Je ne parle même pas de confinement — qui arrive à faire quoi que ce soit pendant cette pandémie ? Difficile de voir ce temps libre comme un don du ciel. Mais vous êtes décidé à essayer… et ça ne veut pas.
Vous avez peut-être écrit une page mais n’en êtes pas particulièrement satisfait. Mais puisque vous avez bel et bien écrit quelque chose, vous ruminez sur ce qui cloche jusqu’à ce que ce soit l’heure de sortir le chien.
Que s’est-il passé ? Pourquoi ce temps libre est-il si peu productif — et que faire pour le transformer en ce moment créatif tant espéré ?
Nous sommes habitués à ce que notre temps soit structuré et planifié. Une journée est divisée en blocs d’une heure ou de 15 minutes. À la maison, on se disperse — on choisit une nouvelle lecture, on regarde la météo de demain… Ces moments de laisser-aller sont importants pour un auteur ; nous avons besoin de temps pour rêvasser.
Mais je ne vous apprends rien en vous disant que le travail créatif nécessite aussi de la concentration et de l’organisation.
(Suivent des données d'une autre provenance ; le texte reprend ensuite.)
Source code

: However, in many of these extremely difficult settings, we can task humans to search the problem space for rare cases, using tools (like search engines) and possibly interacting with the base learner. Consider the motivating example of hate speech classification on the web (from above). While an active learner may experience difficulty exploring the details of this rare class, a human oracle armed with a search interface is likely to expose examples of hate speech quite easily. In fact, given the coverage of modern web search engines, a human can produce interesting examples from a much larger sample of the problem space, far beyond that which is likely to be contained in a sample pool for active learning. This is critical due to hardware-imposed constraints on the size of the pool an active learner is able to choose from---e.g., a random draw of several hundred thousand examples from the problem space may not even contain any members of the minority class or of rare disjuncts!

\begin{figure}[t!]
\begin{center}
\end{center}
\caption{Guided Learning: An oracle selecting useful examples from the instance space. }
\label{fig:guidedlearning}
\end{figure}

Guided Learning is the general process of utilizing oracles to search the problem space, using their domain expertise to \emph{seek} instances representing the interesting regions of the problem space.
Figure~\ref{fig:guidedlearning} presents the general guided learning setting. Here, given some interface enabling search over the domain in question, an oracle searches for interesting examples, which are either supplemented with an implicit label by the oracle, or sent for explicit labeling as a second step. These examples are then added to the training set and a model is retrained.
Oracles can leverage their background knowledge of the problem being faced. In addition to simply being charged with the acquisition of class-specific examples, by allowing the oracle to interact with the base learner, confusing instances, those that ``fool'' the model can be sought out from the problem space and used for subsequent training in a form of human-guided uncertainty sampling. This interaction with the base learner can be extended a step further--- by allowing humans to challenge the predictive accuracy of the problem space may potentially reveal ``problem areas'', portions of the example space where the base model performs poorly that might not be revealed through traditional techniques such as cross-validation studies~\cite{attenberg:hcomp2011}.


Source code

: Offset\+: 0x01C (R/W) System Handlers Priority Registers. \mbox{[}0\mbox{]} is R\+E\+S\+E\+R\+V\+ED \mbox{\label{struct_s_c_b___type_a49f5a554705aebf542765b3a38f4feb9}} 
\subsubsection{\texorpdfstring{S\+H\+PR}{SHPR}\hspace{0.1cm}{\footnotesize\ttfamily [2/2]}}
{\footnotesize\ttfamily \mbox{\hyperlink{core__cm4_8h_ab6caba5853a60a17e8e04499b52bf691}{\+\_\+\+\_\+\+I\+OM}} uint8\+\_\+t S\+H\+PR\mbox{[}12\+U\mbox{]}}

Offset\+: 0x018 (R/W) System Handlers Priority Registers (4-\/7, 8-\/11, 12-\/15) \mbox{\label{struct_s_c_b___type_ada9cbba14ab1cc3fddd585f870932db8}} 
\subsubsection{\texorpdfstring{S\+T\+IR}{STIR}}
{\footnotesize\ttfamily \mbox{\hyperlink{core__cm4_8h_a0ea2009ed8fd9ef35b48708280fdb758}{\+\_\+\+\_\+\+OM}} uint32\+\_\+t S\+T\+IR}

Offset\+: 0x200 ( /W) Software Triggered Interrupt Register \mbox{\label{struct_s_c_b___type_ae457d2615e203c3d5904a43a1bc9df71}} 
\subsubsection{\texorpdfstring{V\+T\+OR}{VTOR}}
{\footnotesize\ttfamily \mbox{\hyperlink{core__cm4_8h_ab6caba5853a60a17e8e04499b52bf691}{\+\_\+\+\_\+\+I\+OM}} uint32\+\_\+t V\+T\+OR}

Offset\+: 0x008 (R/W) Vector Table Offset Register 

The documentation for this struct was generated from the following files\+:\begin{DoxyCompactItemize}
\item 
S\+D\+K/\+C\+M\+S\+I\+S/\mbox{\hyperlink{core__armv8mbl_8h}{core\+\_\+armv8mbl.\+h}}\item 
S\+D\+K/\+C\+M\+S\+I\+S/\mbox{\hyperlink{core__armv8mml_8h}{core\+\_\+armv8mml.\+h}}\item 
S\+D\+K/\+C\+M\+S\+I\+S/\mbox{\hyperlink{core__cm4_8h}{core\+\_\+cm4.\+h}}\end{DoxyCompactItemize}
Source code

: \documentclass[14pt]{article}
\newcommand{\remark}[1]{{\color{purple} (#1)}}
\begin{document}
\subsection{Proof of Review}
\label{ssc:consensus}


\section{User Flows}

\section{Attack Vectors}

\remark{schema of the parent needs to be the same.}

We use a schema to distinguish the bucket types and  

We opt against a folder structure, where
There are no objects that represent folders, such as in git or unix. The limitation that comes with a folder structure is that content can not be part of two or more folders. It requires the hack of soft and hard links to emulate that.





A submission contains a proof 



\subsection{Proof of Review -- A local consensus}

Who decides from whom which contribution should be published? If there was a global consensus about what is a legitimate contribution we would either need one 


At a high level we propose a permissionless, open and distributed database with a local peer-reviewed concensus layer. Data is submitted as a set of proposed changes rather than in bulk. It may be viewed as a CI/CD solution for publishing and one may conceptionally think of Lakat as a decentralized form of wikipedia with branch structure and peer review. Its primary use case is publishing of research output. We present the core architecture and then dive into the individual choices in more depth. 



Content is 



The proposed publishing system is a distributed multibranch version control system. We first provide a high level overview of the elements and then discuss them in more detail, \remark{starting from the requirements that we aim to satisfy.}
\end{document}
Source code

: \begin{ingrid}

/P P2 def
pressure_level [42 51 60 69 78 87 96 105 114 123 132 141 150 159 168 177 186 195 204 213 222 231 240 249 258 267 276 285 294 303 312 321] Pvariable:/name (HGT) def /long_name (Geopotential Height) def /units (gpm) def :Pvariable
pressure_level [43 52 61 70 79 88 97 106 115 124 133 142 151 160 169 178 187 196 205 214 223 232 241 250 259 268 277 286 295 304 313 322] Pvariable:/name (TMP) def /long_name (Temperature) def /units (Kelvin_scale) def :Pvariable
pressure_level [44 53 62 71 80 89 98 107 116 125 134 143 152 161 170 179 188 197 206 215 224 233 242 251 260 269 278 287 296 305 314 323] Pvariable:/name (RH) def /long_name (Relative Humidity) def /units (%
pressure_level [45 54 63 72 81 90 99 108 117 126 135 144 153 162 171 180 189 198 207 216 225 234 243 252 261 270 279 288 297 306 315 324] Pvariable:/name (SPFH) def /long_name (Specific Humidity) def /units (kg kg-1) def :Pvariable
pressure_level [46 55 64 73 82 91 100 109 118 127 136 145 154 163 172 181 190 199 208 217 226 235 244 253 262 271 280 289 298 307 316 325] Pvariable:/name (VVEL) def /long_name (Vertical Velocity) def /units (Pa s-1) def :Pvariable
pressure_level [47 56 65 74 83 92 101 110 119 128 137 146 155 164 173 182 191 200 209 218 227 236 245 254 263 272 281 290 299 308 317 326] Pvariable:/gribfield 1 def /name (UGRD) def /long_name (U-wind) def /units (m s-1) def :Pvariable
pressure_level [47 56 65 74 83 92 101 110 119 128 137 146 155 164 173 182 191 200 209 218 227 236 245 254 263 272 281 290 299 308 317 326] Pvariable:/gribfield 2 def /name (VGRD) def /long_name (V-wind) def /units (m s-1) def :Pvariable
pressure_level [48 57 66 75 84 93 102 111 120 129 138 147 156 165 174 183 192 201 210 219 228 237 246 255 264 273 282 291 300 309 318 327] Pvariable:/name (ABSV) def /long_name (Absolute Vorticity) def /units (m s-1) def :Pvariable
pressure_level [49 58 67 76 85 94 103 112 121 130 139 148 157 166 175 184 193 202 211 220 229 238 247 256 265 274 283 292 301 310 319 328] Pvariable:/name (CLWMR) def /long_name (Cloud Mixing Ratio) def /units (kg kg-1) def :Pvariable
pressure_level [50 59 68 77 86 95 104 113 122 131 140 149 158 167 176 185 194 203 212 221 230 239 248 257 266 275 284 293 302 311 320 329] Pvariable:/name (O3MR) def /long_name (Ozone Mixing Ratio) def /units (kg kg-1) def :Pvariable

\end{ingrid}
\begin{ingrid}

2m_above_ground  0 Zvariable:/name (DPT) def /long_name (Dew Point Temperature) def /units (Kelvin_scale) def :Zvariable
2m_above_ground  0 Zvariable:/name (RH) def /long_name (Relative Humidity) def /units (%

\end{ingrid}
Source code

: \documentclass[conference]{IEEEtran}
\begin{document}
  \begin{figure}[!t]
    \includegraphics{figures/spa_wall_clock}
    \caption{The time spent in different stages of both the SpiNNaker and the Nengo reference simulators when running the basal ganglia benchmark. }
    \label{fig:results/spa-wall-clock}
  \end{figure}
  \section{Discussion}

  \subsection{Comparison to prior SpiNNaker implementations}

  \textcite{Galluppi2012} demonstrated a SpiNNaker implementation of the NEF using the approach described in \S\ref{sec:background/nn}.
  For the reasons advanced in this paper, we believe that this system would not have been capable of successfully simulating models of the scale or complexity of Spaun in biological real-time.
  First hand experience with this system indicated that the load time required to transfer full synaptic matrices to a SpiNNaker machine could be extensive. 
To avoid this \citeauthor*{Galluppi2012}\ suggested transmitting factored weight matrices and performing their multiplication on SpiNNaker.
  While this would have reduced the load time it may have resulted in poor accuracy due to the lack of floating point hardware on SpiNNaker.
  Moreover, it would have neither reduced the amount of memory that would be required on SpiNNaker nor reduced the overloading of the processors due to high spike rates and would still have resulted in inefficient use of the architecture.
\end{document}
Des buts aussi, oui, mais peut-être pas ceux dont vous avez l’habitude.
En fait, ce dont vous avez besoin, ce n’est pas d’un but mais d’un défi.
C’est ce que je me dis quand je m’organise pour finir (ou commencer) un long projet :
Vise un peu plus que ce que tu penses pouvoir faire.
Je ne parle pas de défis dingues comme écrire 30 pages par jour — ça c’est juste se mettre une pression folle sur les épaules et risquer de connaître une grande frustration au bout de quelques jours seulement. Ou pire, vous allez peut-être écrire juste pour atteindre le nombre de pages fixé et allez broder avec des tonnes de descriptions et des digressions bâclées jusqu’à perdre vos personnages de vue.
J’ai toujours pensé que si vous devez estimer de façon réaliste ce dont vous êtes capable dans un temps imparti — disons deux semaines — vous allez sous-estimer ce dont vous êtes réellement capable. Imaginons que vous pensez pouvoir écrire disons 40 bonnes pages. C’est plutôt pas mal.
Maintenant essayez de vous dire que vous allez écrire 50 pages. C’est un but un peu moins raisonnable mais un bon défi. C’est juste un poil hors de portée mais pas beaucoup plus que ce dont vous êtes capable.
Si vous réussissez à écrire 50 pages satisfaisantes : magnifique ! Vous serez fier de vous. Même si vous n’y arrivez pas, vous pouvez être fier de vous parce vous aurez fait du bon boulot et quasiment relevé un défi ambitieux.
Ainsi vous évitez d’arrêter d’écrire après avoir atteint un but beaucoup trop accessible — ou d’écrire lentement parce que finalement vous n’avez prévu d’écrire que 40 pages…
Vous voyez, le danger quand vous vous fixez un but trop simple, c’est que vous êtes sûr de l’atteindre. Quand les gens atteignent leur but, ils font une pause pour respirer. C’est naturel ; les marathoniens ne courent pas quelques kilomètres de plus une fois passée la ligne d’arrivée.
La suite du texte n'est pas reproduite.